Exercise brief:
Write the lines out again, from the top of the material to the line containing "- **Storage**: Azure Synapse Analytics", pictures excluded.

Information:
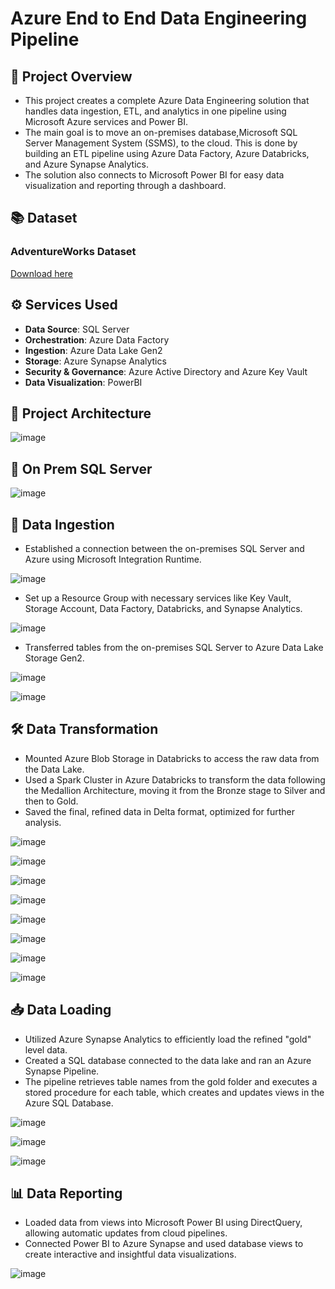 # Azure End to End Data Engineering Pipeline

## 🎯 **Project Overview**

- This project creates a complete Azure Data Engineering solution that handles data ingestion, ETL, and analytics in one pipeline using Microsoft Azure services and Power BI. 
- The main goal is to move an on-premises database,Microsoft SQL Server Management System (SSMS), to the cloud. This is done by building an ETL pipeline using Azure Data Factory, Azure Databricks, and Azure Synapse Analytics.
- The solution also connects to Microsoft Power BI for easy data visualization and reporting through a dashboard.

## 📚 **Dataset**
### AdventureWorks Dataset
[Download here](https://github.com/Microsoft/sql-server-samples/releases/download/adventureworks/AdventureWorksLT2022.bak)

## ⚙ **Services Used**
- **Data Source**: SQL Server
- **Orchestration**: Azure Data Factory
- **Ingestion**: Azure Data Lake Gen2
- **Storage**: Azure Synapse Analytics
- **Security & Governance**: Azure Active Directory and Azure Key Vault
- **Data Visualization**: PowerBI

## 📐 **Project Architecture**

![image](https://github.com/RithicaM/Azure_Pipeline_Data_Engineering_Project/blob/main/Implemention%20images/Azure%20Project%201.gif)

## 📔 On Prem SQL Server

![image](https://github.com/RithicaM/Azure_Pipeline_Data_Engineering_Project/blob/main/Implemention%20images/SSMS.png)

## 📩 Data Ingestion

- Established a connection between the on-premises SQL Server and Azure using Microsoft Integration Runtime.

![image](https://github.com/RithicaM/Azure_Pipeline_Data_Engineering_Project/blob/main/Implemention%20images/SHIR.png)

- Set up a Resource Group with necessary services like Key Vault, Storage Account, Data Factory, Databricks, and Synapse Analytics.

![image](https://github.com/RithicaM/Azure_Pipeline_Data_Engineering_Project/blob/main/Implemention%20images/Resrc%20grp.png)

- Transferred tables from the on-premises SQL Server to Azure Data Lake Storage Gen2.

![image](https://github.com/RithicaM/Azure_Pipeline_Data_Engineering_Project/blob/main/Implemention%20images/Datalake.png)

![image](https://github.com/RithicaM/Azure_Pipeline_Data_Engineering_Project/blob/main/Implemention%20images/Data%20factory%20pipeline.png)

## 🛠 Data Transformation

-  Mounted Azure Blob Storage in Databricks to access the raw data from the Data Lake.
-  Used a Spark Cluster in Azure Databricks to transform the data following the Medallion Architecture, moving it from the Bronze stage to Silver and then to Gold.
-  Saved the final, refined data in Delta format, optimized for further analysis.
  
![image](https://github.com/RithicaM/Azure_Pipeline_Data_Engineering_Project/blob/main/Implemention%20images/Mounting1.png)

![image](https://github.com/RithicaM/Azure_Pipeline_Data_Engineering_Project/blob/main/Implemention%20images/Mounting2.png)

![image](https://github.com/RithicaM/Azure_Pipeline_Data_Engineering_Project/blob/main/Implemention%20images/Mounting2.png)

![image](https://github.com/RithicaM/Azure_Pipeline_Data_Engineering_Project/blob/main/Implemention%20images/Bronze-silver%201.png)

![image](https://github.com/RithicaM/Azure_Pipeline_Data_Engineering_Project/blob/main/Implemention%20images/Bronze-silver%202.png)

![image](https://github.com/RithicaM/Azure_Pipeline_Data_Engineering_Project/blob/main/Implemention%20images/Silver-gold1.png)

![image](https://github.com/RithicaM/Azure_Pipeline_Data_Engineering_Project/blob/main/Implemention%20images/Silver-gold2.png)

![image](https://github.com/RithicaM/Azure_Pipeline_Data_Engineering_Project/blob/main/Implemention%20images/Silver-gold3.png)

## 📥 Data Loading

-  Utilized Azure Synapse Analytics to efficiently load the refined "gold" level data.
-  Created a SQL database connected to the data lake and ran an Azure Synapse Pipeline.
-  The pipeline retrieves table names from the gold folder and executes a stored procedure for each table, which creates and updates views in the Azure SQL Database.
  
![image](https://github.com/RithicaM/Azure_Pipeline_Data_Engineering_Project/blob/main/Implemention%20images/synapse%20pipeline.png)

![image](https://github.com/RithicaM/Azure_Pipeline_Data_Engineering_Project/blob/main/Implemention%20images/stored%20procedure.png)

![image](https://github.com/RithicaM/Azure_Pipeline_Data_Engineering_Project/blob/main/Implemention%20images/serverless%20db.png)

## 📊 Data Reporting

-  Loaded data from views into Microsoft Power BI using DirectQuery, allowing automatic updates from cloud pipelines.
-  Connected Power BI to Azure Synapse and used database views to create interactive and insightful data visualizations.
   
![image](https://github.com/RithicaM/Azure_Pipeline_Data_Engineering_Project/blob/main/Implemention%20images/dashboard%20.png)





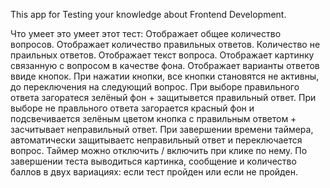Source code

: This app for Testing your knowledge about Frontend Development.

Что умеет это умеет этот тест:
Отображает общее количество вопросов.
Отображает количество правильных ответов.
Количество не праильных ответов.
Отображает текст вопроса.
Отображает картинку связанную с вопросом в качестве фона.
Отображает варианты ответов ввиде кнопок.
При нажатии кнопки, все кнопки становятся не активны, до переключения на следующий вопрос.
При выборе правильного ответа загоратеся зелёный фон + защитывется правильный ответ.
При выборе не правльного ответа загорается красный фон и подсвечивается зелёным цветом кнопка с правильным ответом + засчитывает неправильный ответ.
При завершении времени таймера, автоматически защитываетс неправильный ответ и переключается вопрос.
Таймер можно отключить / включить при клике по нему.
По завершении теста выводиться картинка, сообщение и количество баллов в двух вариациях: если тест пройден или если не пройден.
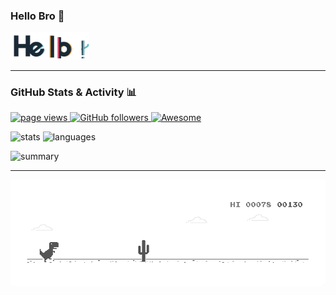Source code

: ### Hello Bro 👋

<img width="25%" height="25%" src="./gif/hello.gif" href="https://github.com/bahrulajisantoso"/><br>

<!-- Here are some ideas to get you started: -->

<!-- - 🔭 I’m currently working on ... -->
<!-- - 🌱 I’m currently learning ... -->
<!-- - 👯 I’m looking to collaborate on ... -->
<!-- - 🤔 I’m looking for help with ... -->
<!-- - 💬 Ask me about ... -->
<!-- - 📫 How to reach me: ... -->
<!-- - 😄 Pronouns: ... -->
<!-- - ⚡ Fun fact: ... -->

---

### GitHub Stats & Activity 📊

<p align="left">
  <a href="https://github.com/bahrulajisantoso/bahrulajisantoso">
    <img src="https://komarev.com/ghpvc/?username=bahrulajisantoso" alt="page views" />
  </a>
 
 <a href="https://github.com/bahrulajisantoso?tab=followers">
    <img alt="GitHub followers" src="https://img.shields.io/github/followers/bahrulajisantoso?color=green&logo=github" alt="followers">
  </a>
  
  <a href="https://github.com/abhisheknaiidu/awesome-github-profile-readme">
    <img alt="Awesome" src="https://awesome.re/mentioned-badge.svg">
  </a>
</p>

<p align="left"> 
  <img width="380" height="160" src="https://github-readme-stats.vercel.app/api?username=bahrulajisantoso&show_icons=true&theme=gotham&include_all_commits=true&count_private=false" alt="stats" />

  <img width="340" height="160" src="https://github-readme-stats.vercel.app/api/top-langs/?username=bahrulajisantoso&layout=compact&theme=gotham" alt="languages" >
</p>

<div align="left">
  <img src="https://github-profile-summary-cards.vercel.app/api/cards/profile-details?username=bahrulajisantoso&theme=github_dark" alt="summary" style="width: 700;">
</div>

---

<p align="left">
  <img src="./gif/dino_rounded.gif" href="https://github.com/bahrulajisantoso" width="700"/><br>
</p>
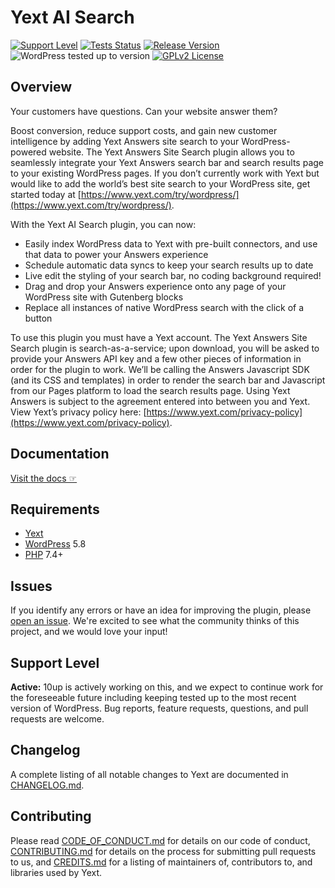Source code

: # Yext AI Search

[![Support Level](https://img.shields.io/badge/support-active-green.svg)](#support-level) [![Tests Status](https://github.com/10up/yext/actions/workflows/test.yml/badge.svg?branch=develop)](https://github.com/10up/yext) [![Release Version](https://img.shields.io/github/release/10up/yext.svg)](https://github.com/10up/yext/releases/latest) ![WordPress tested up to version](https://img.shields.io/wordpress/plugin/tested/yext?label=WordPress) [![GPLv2 License](https://img.shields.io/github/license/10up/yext.svg)](https://github.com/10up/yext/blob/develop/LICENSE.md)

## Overview

Your customers have questions. Can your website answer them?

Boost conversion, reduce support costs, and gain new customer intelligence by adding Yext Answers site search to your WordPress-powered website. The Yext Answers Site Search plugin allows you to seamlessly integrate your Yext Answers search bar and search results page to your existing WordPress pages. If you don’t currently work with Yext but would like to add the world’s best site search to your WordPress site, get started today at [https://www.yext.com/try/wordpress/](https://www.yext.com/try/wordpress/).

With the Yext AI Search plugin, you can now:

- Easily index WordPress data to Yext with pre-built connectors, and use that data to power your Answers experience
- Schedule automatic data syncs to keep your search results up to date
- Live edit the styling of your search bar, no coding background required!
- Drag and drop your Answers experience onto any page of your WordPress site with Gutenberg blocks
- Replace all instances of native WordPress search with the click of a button

To use this plugin you must have a Yext account. The Yext Answers Site Search plugin is search-as-a-service; upon download, you will be asked to provide your Answers API key and a few other pieces of information in order for the plugin to work. We’ll be calling the Answers Javascript SDK (and its CSS and templates) in order to render the search bar and Javascript from our Pages platform to load the search results page.
Using Yext Answers is subject to the agreement entered into between you and Yext. View Yext’s privacy policy here: [https://www.yext.com/privacy-policy](https://www.yext.com/privacy-policy).

## Documentation

[Visit the docs ☞](http://10up.github.io/yext/)

## Requirements

* [Yext](https://www.yext.com/)
* [WordPress](http://wordpress.org) 5.8
* [PHP](https://php.net/) 7.4+

## Issues

If you identify any errors or have an idea for improving the plugin, please [open an issue](https://github.com/10up/yext/issues?state=open). We're excited to see what the community thinks of this project, and we would love your input!

## Support Level

**Active:** 10up is actively working on this, and we expect to continue work for the foreseeable future including keeping tested up to the most recent version of WordPress.  Bug reports, feature requests, questions, and pull requests are welcome.

## Changelog

A complete listing of all notable changes to Yext are documented in [CHANGELOG.md](https://github.com/10up/yext/blob/develop/CHANGELOG.md).

## Contributing

Please read [CODE_OF_CONDUCT.md](https://github.com/10up/yext/blob/develop/CODE_OF_CONDUCT.md) for details on our code of conduct, [CONTRIBUTING.md](https://github.com/10up/yext/blob/develop/CONTRIBUTING.md) for details on the process for submitting pull requests to us, and [CREDITS.md](https://github.com/10up/yext/blob/develop/CREDITS.md) for a listing of maintainers of, contributors to, and libraries used by Yext.
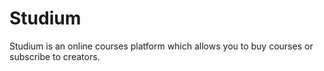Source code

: # Studium
Studium is an online courses platform which allows you to buy courses or subscribe to creators.
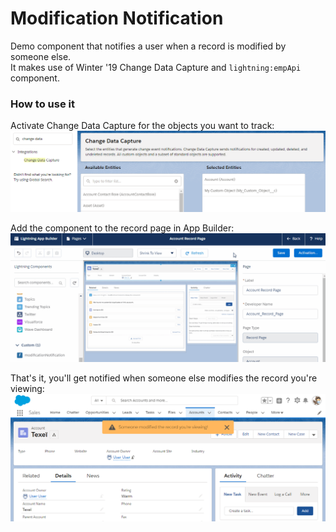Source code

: # Modification Notification

Demo component that notifies a user when a record is modified by someone else.    
It makes use of Winter '19 Change Data Capture and `lightning:empApi` component.

### How to use it

Activate Change Data Capture for the objects you want to track:
![Change Data Capture](assets/changedatacapture.png)

Add the component to the record page in App Builder:
![App Builder](assets/appbuilder.gif)

That's it, you'll get notified when someone else modifies the record you're viewing:
![Save notification](assets/save.png)

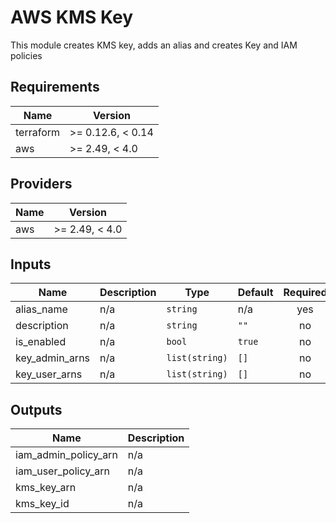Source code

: # AWS KMS Key  
This module creates KMS key, adds an alias and creates Key and IAM policies

## Requirements

| Name | Version |
|------|---------|
| terraform | >= 0.12.6, < 0.14 |
| aws | >= 2.49, < 4.0 |

## Providers

| Name | Version |
|------|---------|
| aws | >= 2.49, < 4.0 |

## Inputs

| Name | Description | Type | Default | Required |
|------|-------------|------|---------|:--------:|
| alias\_name | n/a | `string` | n/a | yes |
| description | n/a | `string` | `""` | no |
| is\_enabled | n/a | `bool` | `true` | no |
| key\_admin\_arns | n/a | `list(string)` | `[]` | no |
| key\_user\_arns | n/a | `list(string)` | `[]` | no |

## Outputs

| Name | Description |
|------|-------------|
| iam\_admin\_policy\_arn | n/a |
| iam\_user\_policy\_arn | n/a |
| kms\_key\_arn | n/a |
| kms\_key\_id | n/a |

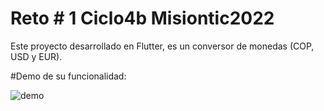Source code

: # Reto # 1 Ciclo4b Misiontic2022

Este proyecto desarrollado en Flutter, es un conversor de monedas (COP, USD y EUR).

#Demo de su funcionalidad:

![demo](https://user-images.githubusercontent.com/96201625/200214393-f699bc23-864e-40b1-b0d7-666ff07b1d12.gif)
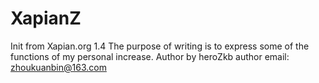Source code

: # XapianZ
Init from Xapian.org 1.4
The purpose of writing is to express some of the functions of my
personal increase.
Author by heroZkb
author email: zhoukuanbin@163.com
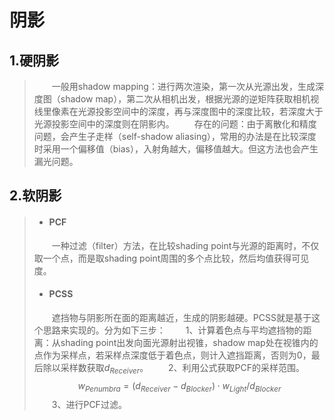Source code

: # 阴影

## 1.硬阴影
> &emsp;&emsp;一般用shadow mapping：进行两次渲染，第一次从光源出发，生成深度图（shadow map），第二次从相机出发，根据光源的逆矩阵获取相机视线里像素在光源投影空间中的深度，再与深度图中的深度比较，若深度大于光源投影空间中的深度则在阴影内。
> &emsp;&emsp;存在的问题：由于离散化和精度问题，会产生子走样（self-shadow aliasing），常用的办法是在比较深度时采用一个偏移值（bias），入射角越大，偏移值越大。但这方法也会产生漏光问题。  

## 2.软阴影
> + ####  PCF
> &emsp;&emsp;一种过滤（filter）方法，在比较shading point与光源的距离时，不仅取一个点，而是取shading point周围的多个点比较，然后均值获得可见度。
> + ####  PCSS
> &emsp;&emsp;遮挡物与阴影所在面的距离越近，生成的阴影越硬。PCSS就是基于这个思路来实现的。分为如下三步：
> &emsp;&emsp;1、计算着色点与平均遮挡物的距离：从shading point出发向面光源射出视锥，shadow map处在视锥内的点作为采样点，若采样点深度低于着色点，则计入遮挡距离，否则为0，最后除以采样数获取$d_{Receiver}$。
> &emsp;&emsp;2、利用公式获取PCF的采样范围。
$$w_{Penumbra}=(d_{Receiver}-d_{Blocker}) \cdot w_{Light}/d_{Blocker}$$
> &emsp;&emsp;3、进行PCF过滤。
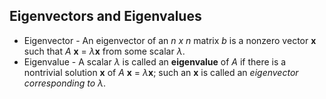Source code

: ## Eigenvectors and Eigenvalues

* Eigenvector - An eigenvector of an *n x n* matrix *b* is a nonzero vector
**x** such that *A* **x** = $\lambda$**x** from some scalar $\lambda$.
* Eigenvalue - A scalar $\lambda$ is called an **eigenvalue** of *A* if there is a
nontrivial solution **x** of *A* **x** = $\lambda$**x**; such an **x** is called
an *eigenvector corresponding to $\lambda$*.
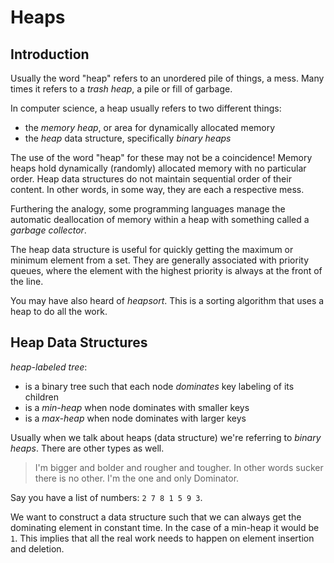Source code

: Heaps
=====

## Introduction

Usually the word "heap" refers to an unordered pile of things, a mess.
Many times it refers to a _trash heap_, a pile or fill of garbage.

In computer science, a heap usually refers to two different things:
- the _memory heap_, or area for dynamically allocated memory
- the _heap_ data structure, specifically _binary heaps_

The use of the word "heap" for these may not be a coincidence!
Memory heaps hold dynamically (randomly) allocated memory with no particular order.
Heap data structures do not maintain sequential order of their content.
In other words, in some way, they are each a respective mess.

Furthering the analogy, some programming languages manage the automatic deallocation of memory within a heap with something called a _garbage collector_.

The heap data structure is useful for quickly getting the maximum or minimum element from a set. They are generally associated with priority queues, where the element with the highest priority is always at the front of the line.

You may have also heard of _heapsort_.
This is a sorting algorithm that uses a heap to do all the work.

## Heap Data Structures

_heap-labeled tree_:
- is a binary tree such that each node _dominates_ key labeling of its children
- is a _min-heap_ when node dominates with smaller keys
- is a _max-heap_ when node dominates with larger keys

Usually when we talk about heaps (data structure) we're referring to _binary heaps_.
There are other types as well.

> I'm bigger and bolder and rougher and tougher.
> In other words sucker there is no other.
> I'm the one and only Dominator. 

Say you have a list of numbers: `2 7 8 1 5 9 3`.

We want to construct a data structure such that we can always get the dominating element in constant time.
In the case of a min-heap it would be `1`.
This implies that all the real work needs to happen on element insertion and deletion.
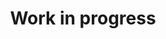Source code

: ---
title: "Work in progress"
type: landing
widget: pages   # this invokes the publication widget here too

content:
  filters:
    folders:
      - journal-article
      - conference-paper
      - preprint
      - lobbying-paper
    kinds:
      - page

design:
  view: list  # supported: card-grid, list, masonry, table
  columns: "2"

---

Solved exercise:
 # Azure End to End Data Engineering Pipeline

## 🎯 **Project Overview**

- This project creates a complete Azure Data Engineering solution that handles data ingestion, ETL, and analytics in one pipeline using Microsoft Azure services and Power BI. 
- The main goal is to move an on-premises database,Microsoft SQL Server Management System (SSMS), to the cloud. This is done by building an ETL pipeline using Azure Data Factory, Azure Databricks, and Azure Synapse Analytics.
- The solution also connects to Microsoft Power BI for easy data visualization and reporting through a dashboard.

## 📚 **Dataset**
### AdventureWorks Dataset
[Download here](https://github.com/Microsoft/sql-server-samples/releases/download/adventureworks/AdventureWorksLT2022.bak)

## ⚙ **Services Used**
- **Data Source**: SQL Server
- **Orchestration**: Azure Data Factory
- **Ingestion**: Azure Data Lake Gen2
- **Storage**: Azure Synapse Analytics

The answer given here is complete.